# 1. Simple Statistics and NLTK

The following exercises use a portion of the Gutenberg corpus that is stored in the corpus dataset of NLTK. [The Project Gutenberg](http://www.gutenberg.org/) is a large collection of electronic books that are out of copyright. These books are free to download for reading, or for our case, for doing a little of corpus analysis.

To obtain the list of files of NLTK's Gutenberg corpus, type the following commands:

In [13]:
import nltk
nltk.download('gutenberg')
gutenberg=nltk.corpus.gutenberg
gut_fileids=nltk.corpus.gutenberg.fileids()
gut_fileids

[nltk_data] Downloading package gutenberg to
[nltk_data]     C:\Users\jakev_000\AppData\Roaming\nltk_data...
[nltk_data]   Package gutenberg is already up-to-date!


['austen-emma.txt',
 'austen-persuasion.txt',
 'austen-sense.txt',
 'bible-kjv.txt',
 'blake-poems.txt',
 'bryant-stories.txt',
 'burgess-busterbrown.txt',
 'carroll-alice.txt',
 'chesterton-ball.txt',
 'chesterton-brown.txt',
 'chesterton-thursday.txt',
 'edgeworth-parents.txt',
 'melville-moby_dick.txt',
 'milton-paradise.txt',
 'shakespeare-caesar.txt',
 'shakespeare-hamlet.txt',
 'shakespeare-macbeth.txt',
 'whitman-leaves.txt']

To obtain all words in the entire Gutenberg corpus of NLTK, type the following:

In [2]:
gutenbergwords = nltk.corpus.gutenberg.words()

Now you can find the total number of words, and the first 10 words (do not attempt to display all the words or your computer will freeze!):

In [3]:
len(gutenbergwords)

2621613

In [4]:
gutenbergwords[:10]

['[', 'Emma', 'by', 'Jane', 'Austen', '1816', ']', 'VOLUME', 'I', 'CHAPTER']

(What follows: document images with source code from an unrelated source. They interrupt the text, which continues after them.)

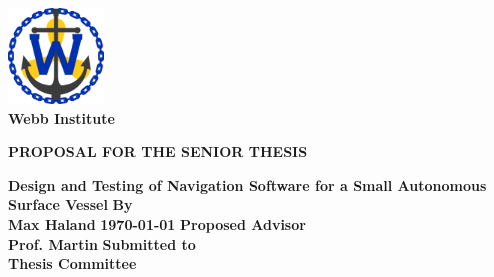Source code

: \begin{titlepage}
	\begin{center}
\begin{singlespacing}
		\includegraphics[width=1.0in]{webblogo}
		\\
		\textbf{Webb Institute}
		\vfill
		\begin{large}
			\textbf{PROPOSAL FOR THE SENIOR THESIS}
		\end{large}
		\vfill
		\textbf{Design and Testing of Navigation Software for a Small Autonomous Surface Vessel}
		\vfill
		\textbf{By\\Max Haland}
		\vfill
		\textbf{\today{}}
		\vfill
		\textbf{Proposed Advisor \\ Prof. Martin}
		\vfill
		\textbf{Submitted to\\Thesis Committee}
\end{singlespacing}
	\end{center}
\end{titlepage}
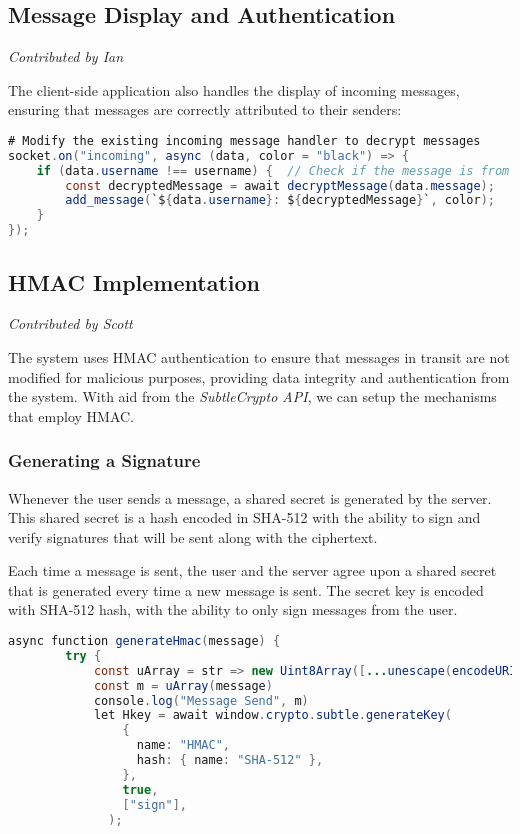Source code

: \documentclass{article}
\begin{document}
\subsection*{Message Display and Authentication}
\textit{Contributed by Ian}

The client-side application also handles the display of incoming messages, ensuring that messages are correctly attributed to their senders:

\begin{lstlisting}[language=Java, caption={Receiving and Decrypting Messages}]
# Modify the existing incoming message handler to decrypt messages
socket.on("incoming", async (data, color = "black") => {
    if (data.username !== username) {  // Check if the message is from another user
        const decryptedMessage = await decryptMessage(data.message);
        add_message(`${data.username}: ${decryptedMessage}`, color);
    }
});
\end{lstlisting}

\subsection*{HMAC Implementation}
\textit{Contributed by Scott}

The system uses HMAC authentication to ensure that messages in transit are not modified for malicious purposes, providing data integrity and authentication from the system. With aid from the \textit{SubtleCrypto API}, we can setup the mechanisms that employ HMAC.

\subsubsection*{Generating a Signature}
Whenever the user sends a message, a shared secret is generated by the server. This shared secret is a hash encoded in SHA-512 with the ability to sign and verify signatures that will be sent along with the ciphertext.

Each time a message is sent, the user and the server agree upon a shared secret that is generated every time a new message is sent. The secret key is encoded with SHA-512 hash, with the ability to only sign messages from the user.

\begin{lstlisting}[language=Java]
    async function generateHmac(message) {
        try {
            const uArray = str => new Uint8Array([...unescape(encodeURIComponent(str))].map(c => c.charCodeAt(0)));
            const m = uArray(message)            
            console.log("Message Send", m)
            let Hkey = await window.crypto.subtle.generateKey(
                {
                  name: "HMAC",
                  hash: { name: "SHA-512" },
                },
                true,
                ["sign"],
              );
\end{lstlisting}
\end{document}
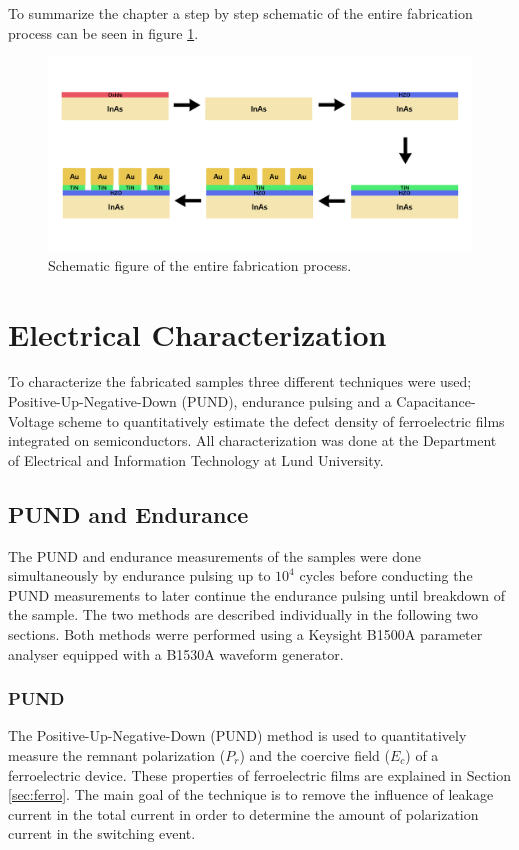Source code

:\documentclass[11pt,twoside]{eitExjobb}
\begin{document}
To summarize the chapter a step by step schematic of the entire fabrication
process can be seen in figure \ref{fig:fab_done}.

\begin{figure}[htbp]
    \centering
    \includegraphics[width=.80\linewidth]{fig/fabproc/fab_done.png}
    \caption{Schematic figure of the entire fabrication process.}\label{fig:fab_done}
\end{figure}

\chapter{Electrical Characterization}\label{ch:char}

To characterize the fabricated samples three different techniques were used;
Positive-Up-Negative-Down (PUND), endurance pulsing and a Capacitance-Voltage scheme to
quantitatively estimate the defect density of ferroelectric films integrated on
semiconductors. \cite{persson2020method} All characterization was done at the
Department of Electrical and Information Technology at Lund University.

\section{PUND and Endurance}\label{sec:PandE}
The PUND and endurance measurements of the samples were done simultaneously by
endurance pulsing up to $10^4$ cycles before conducting the PUND measurements to
later continue the endurance pulsing until breakdown of the sample. The two
methods are described individually in the following two sections. Both methods
werre performed using a Keysight B1500A parameter analyser equipped with a
B1530A waveform generator.

\subsection{PUND}\label{sec:PUND}
The Positive-Up-Negative-Down (PUND) method is used to quantitatively measure
the remnant polarization ($P_r$) and the coercive field ($E_c$) of a
ferroelectric device. These properties of ferroelectric films are explained in
Section \ref{sec:ferro}. The main goal of the technique is to remove the
influence of leakage current in the total current in order to determine the
amount of polarization current in the switching event.
\end{document}

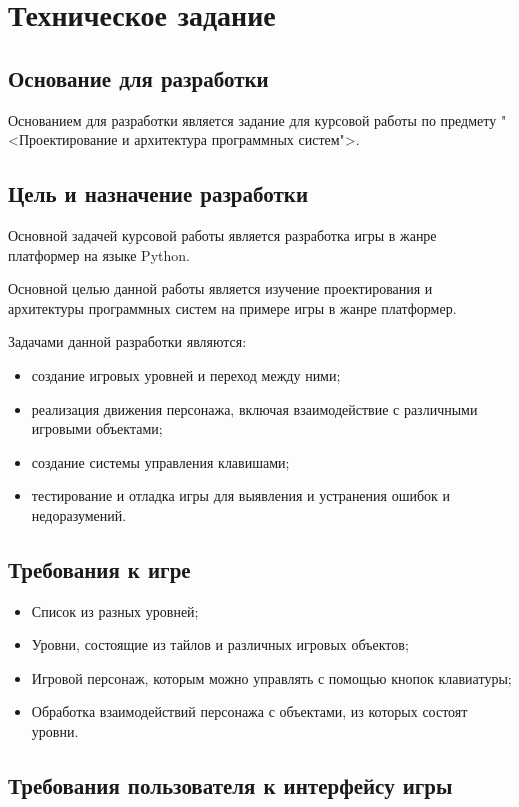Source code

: \section{Техническое задание}
\subsection{Основание для разработки}

Основанием для разработки является задание для курсовой работы по предмету   "<Проектирование и архитектура программных систем">.

\subsection{Цель и назначение разработки}

Основной задачей курсовой работы является разработка игры в жанре платформер на языке Python.

Основной целью данной работы является изучение проектирования и архитектуры программных систем на примере игры в жанре платформер.

Задачами данной разработки являются:
\begin{itemize}
\item создание игровых уровней и переход между ними;
\item реализация движения персонажа, включая взаимодействие с различными игровыми объектами;
\item создание системы управления клавишами;
\item тестирование и отладка игры для выявления и устранения ошибок и недоразумений.
\end{itemize}

\subsection{Требования к игре}
\begin{itemize}
\item Список из разных уровней;
\item Уровни, состоящие из тайлов и  различных игровых объектов;
\item Игровой персонаж, которым можно управлять с помощью кнопок клавиатуры;
\item Обработка взаимодействий персонажа с объектами, из которых состоят  уровни.
\end{itemize}

\subsection{Требования пользователя к интерфейсу игры}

You can also find the words of just a selection of documents, as shown below. For more details of what information you can extract from this corpus, read the "Gutenberg corpus" section of the [NLTK book chapter 2](http://www.nltk.org/book_1ed/ch02.html), section 2.1. 

In [5]:
emma = nltk.corpus.gutenberg.words('austen-emma.txt')
len(emma)

192427

In [6]:
emma[:10]

['[', 'Emma', 'by', 'Jane', 'Austen', '1816', ']', 'VOLUME', 'I', 'CHAPTER']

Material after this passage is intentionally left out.